PREDICTING CYBERSECURITY RISK IN HEALTHCARE PHARMACY INFRASTRUCTURES

Abstract

In an era of increasing cyber threats against healthcare institutions, medical pharmacies are emerging as critical yet vulnerable components of the digital health ecosystem. This study presents a comprehensive machine learning–based framework for predicting cybersecurity risk in pharmacy environments using operational, threat, and control-related features.
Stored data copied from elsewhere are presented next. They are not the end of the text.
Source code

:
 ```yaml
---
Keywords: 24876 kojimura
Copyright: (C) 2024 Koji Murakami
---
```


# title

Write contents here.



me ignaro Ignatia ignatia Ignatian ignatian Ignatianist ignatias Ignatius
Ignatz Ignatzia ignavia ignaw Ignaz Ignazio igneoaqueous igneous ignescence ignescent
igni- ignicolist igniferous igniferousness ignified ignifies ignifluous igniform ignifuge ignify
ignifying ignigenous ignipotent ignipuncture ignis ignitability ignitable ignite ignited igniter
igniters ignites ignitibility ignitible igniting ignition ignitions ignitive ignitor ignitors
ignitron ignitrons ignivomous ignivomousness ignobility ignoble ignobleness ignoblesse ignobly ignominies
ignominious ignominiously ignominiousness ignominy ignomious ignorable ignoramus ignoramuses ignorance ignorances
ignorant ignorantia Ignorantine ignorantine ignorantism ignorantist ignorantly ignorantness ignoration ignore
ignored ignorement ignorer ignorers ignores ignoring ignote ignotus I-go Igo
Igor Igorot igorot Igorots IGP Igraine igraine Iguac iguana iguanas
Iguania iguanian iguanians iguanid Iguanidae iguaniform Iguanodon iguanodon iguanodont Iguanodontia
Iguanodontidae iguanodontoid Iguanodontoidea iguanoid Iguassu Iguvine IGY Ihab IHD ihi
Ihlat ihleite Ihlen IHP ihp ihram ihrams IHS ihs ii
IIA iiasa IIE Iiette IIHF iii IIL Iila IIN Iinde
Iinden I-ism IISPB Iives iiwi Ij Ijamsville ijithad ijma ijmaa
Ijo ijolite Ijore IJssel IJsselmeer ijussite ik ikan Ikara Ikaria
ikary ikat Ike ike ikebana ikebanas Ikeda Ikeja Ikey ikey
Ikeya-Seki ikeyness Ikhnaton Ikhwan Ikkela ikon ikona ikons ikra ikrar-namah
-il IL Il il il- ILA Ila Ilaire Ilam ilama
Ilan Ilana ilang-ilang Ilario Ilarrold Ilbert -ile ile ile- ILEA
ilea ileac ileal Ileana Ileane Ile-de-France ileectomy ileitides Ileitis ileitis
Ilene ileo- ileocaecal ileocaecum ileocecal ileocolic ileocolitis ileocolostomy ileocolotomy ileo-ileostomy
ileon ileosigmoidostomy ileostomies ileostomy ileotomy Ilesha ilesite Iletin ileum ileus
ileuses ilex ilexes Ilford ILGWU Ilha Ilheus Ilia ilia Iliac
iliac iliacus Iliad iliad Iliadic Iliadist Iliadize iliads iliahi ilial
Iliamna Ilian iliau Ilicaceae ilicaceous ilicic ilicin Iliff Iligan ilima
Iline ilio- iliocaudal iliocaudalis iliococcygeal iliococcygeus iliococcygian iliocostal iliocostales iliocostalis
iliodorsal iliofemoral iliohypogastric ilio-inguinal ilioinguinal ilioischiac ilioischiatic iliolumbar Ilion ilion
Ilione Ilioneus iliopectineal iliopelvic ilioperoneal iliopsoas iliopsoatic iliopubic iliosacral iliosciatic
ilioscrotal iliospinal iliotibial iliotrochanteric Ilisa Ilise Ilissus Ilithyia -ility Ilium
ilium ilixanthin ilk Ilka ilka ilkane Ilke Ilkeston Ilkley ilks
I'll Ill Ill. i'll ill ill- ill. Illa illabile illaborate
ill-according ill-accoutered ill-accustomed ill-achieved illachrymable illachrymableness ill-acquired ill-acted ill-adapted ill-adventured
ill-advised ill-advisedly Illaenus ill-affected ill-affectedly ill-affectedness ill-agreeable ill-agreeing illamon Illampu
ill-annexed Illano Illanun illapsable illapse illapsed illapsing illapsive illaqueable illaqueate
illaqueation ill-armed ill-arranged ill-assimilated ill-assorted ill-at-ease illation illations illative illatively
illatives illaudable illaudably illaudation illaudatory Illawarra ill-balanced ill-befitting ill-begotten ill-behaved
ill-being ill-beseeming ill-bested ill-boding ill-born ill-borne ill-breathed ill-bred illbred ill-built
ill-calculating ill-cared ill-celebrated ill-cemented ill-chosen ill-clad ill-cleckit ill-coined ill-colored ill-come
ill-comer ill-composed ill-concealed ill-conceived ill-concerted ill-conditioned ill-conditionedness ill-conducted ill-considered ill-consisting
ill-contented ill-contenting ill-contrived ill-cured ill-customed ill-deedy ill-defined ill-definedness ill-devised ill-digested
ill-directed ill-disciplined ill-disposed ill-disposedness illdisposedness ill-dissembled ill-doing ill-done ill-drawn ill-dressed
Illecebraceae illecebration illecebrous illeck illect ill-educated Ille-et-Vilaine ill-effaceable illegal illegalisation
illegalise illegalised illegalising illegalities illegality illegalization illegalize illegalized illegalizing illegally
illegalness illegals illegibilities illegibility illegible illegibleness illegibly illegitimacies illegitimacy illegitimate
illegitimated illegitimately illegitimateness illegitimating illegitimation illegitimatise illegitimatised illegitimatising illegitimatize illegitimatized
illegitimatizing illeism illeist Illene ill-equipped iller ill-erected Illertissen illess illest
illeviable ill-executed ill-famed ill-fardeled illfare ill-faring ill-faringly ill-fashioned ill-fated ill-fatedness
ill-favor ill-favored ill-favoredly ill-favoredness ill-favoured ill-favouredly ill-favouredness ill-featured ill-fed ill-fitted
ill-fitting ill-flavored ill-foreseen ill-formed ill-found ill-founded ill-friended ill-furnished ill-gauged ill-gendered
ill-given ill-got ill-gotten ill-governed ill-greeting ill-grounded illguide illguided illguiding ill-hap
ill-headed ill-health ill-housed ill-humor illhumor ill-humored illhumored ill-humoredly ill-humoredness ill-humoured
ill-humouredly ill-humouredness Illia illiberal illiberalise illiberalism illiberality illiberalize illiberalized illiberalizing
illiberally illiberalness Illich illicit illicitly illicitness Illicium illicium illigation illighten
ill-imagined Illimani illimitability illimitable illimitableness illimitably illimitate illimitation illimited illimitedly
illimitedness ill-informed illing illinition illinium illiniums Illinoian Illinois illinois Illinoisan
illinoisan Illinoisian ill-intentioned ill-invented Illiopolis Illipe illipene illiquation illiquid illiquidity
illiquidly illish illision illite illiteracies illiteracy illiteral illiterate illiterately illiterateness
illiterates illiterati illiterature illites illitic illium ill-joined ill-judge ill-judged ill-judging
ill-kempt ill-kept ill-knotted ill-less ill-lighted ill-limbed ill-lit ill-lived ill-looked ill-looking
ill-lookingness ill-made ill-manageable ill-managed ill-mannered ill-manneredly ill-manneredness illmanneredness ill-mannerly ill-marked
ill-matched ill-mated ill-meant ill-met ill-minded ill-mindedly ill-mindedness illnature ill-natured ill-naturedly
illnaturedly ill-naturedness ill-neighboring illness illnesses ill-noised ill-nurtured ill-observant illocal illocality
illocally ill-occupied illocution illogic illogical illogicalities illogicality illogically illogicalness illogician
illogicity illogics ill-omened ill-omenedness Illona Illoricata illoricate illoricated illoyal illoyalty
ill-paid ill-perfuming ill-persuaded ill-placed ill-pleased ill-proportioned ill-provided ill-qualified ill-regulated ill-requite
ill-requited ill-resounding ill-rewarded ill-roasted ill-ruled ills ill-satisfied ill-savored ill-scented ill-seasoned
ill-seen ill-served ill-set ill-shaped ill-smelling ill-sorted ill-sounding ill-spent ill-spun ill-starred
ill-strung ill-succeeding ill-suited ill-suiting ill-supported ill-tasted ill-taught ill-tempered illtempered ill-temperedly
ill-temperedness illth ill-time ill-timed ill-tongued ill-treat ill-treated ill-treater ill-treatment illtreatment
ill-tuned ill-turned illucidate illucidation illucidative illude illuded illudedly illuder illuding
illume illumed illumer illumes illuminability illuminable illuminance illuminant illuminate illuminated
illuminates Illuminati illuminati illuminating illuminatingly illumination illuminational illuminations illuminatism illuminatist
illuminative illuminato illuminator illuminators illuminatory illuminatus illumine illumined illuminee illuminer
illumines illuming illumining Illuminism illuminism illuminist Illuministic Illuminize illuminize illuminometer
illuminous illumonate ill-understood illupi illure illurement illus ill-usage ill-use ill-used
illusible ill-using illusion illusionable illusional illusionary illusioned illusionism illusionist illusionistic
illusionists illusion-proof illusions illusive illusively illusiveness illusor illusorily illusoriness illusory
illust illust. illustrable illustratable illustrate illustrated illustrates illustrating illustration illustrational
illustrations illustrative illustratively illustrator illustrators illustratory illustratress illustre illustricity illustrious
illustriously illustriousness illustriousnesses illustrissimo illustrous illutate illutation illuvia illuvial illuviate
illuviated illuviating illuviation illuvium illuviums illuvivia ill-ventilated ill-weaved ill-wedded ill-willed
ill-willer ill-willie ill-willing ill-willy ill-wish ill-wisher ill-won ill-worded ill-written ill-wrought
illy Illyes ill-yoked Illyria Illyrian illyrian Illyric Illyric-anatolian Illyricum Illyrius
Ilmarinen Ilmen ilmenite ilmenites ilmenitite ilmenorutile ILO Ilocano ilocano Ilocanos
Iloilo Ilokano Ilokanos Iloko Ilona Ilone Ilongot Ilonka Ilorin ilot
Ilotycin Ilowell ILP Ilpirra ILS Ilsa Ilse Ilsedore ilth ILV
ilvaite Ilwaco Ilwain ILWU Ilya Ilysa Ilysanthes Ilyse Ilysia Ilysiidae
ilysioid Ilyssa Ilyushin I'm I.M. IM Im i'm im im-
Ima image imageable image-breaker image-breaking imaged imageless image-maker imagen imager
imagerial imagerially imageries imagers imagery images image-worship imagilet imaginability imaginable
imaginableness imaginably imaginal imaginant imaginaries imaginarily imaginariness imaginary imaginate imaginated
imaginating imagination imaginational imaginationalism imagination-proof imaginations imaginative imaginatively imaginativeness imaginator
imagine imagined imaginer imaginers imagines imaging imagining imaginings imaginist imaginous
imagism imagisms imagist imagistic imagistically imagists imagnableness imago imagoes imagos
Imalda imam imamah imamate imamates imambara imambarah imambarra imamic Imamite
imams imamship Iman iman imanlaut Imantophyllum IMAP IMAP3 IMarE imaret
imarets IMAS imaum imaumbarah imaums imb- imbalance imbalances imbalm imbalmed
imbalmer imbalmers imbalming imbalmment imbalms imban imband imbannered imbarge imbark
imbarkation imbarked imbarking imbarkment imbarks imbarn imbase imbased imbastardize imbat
We evaluated the predictive performance of three regression models Linear Regression, Support Vector Regressor (SVR), and Random Forest Regressor, using metrics such as R² score, RMSE, and MAE. Random Forest outperformed all models with an R² of 0.91, RMSE of 0.42, and MAE of 0.28, confirming its superiority in capturing non-linear relationships within pharmacy operations. For binary risk classification, the Random Forest Classifier achieved an AUC of 1.00, with a confusion matrix showing high precision (91.4%) and recall (87.6%). Feature importance analysis revealed that control effectiveness, threat probability, and asset value were the most influential factors affecting cybersecurity risk scores. These insights provide actionable guidance for pharmacy security planning and risk mitigation. The proposed framework is scalable, interpretable, and compatible with real-time security monitoring systems. Our findings support the integration of AI into pharmacy IT governance and regulatory compliance strategies to transform risk management from reactive defense to proactive threat anticipation.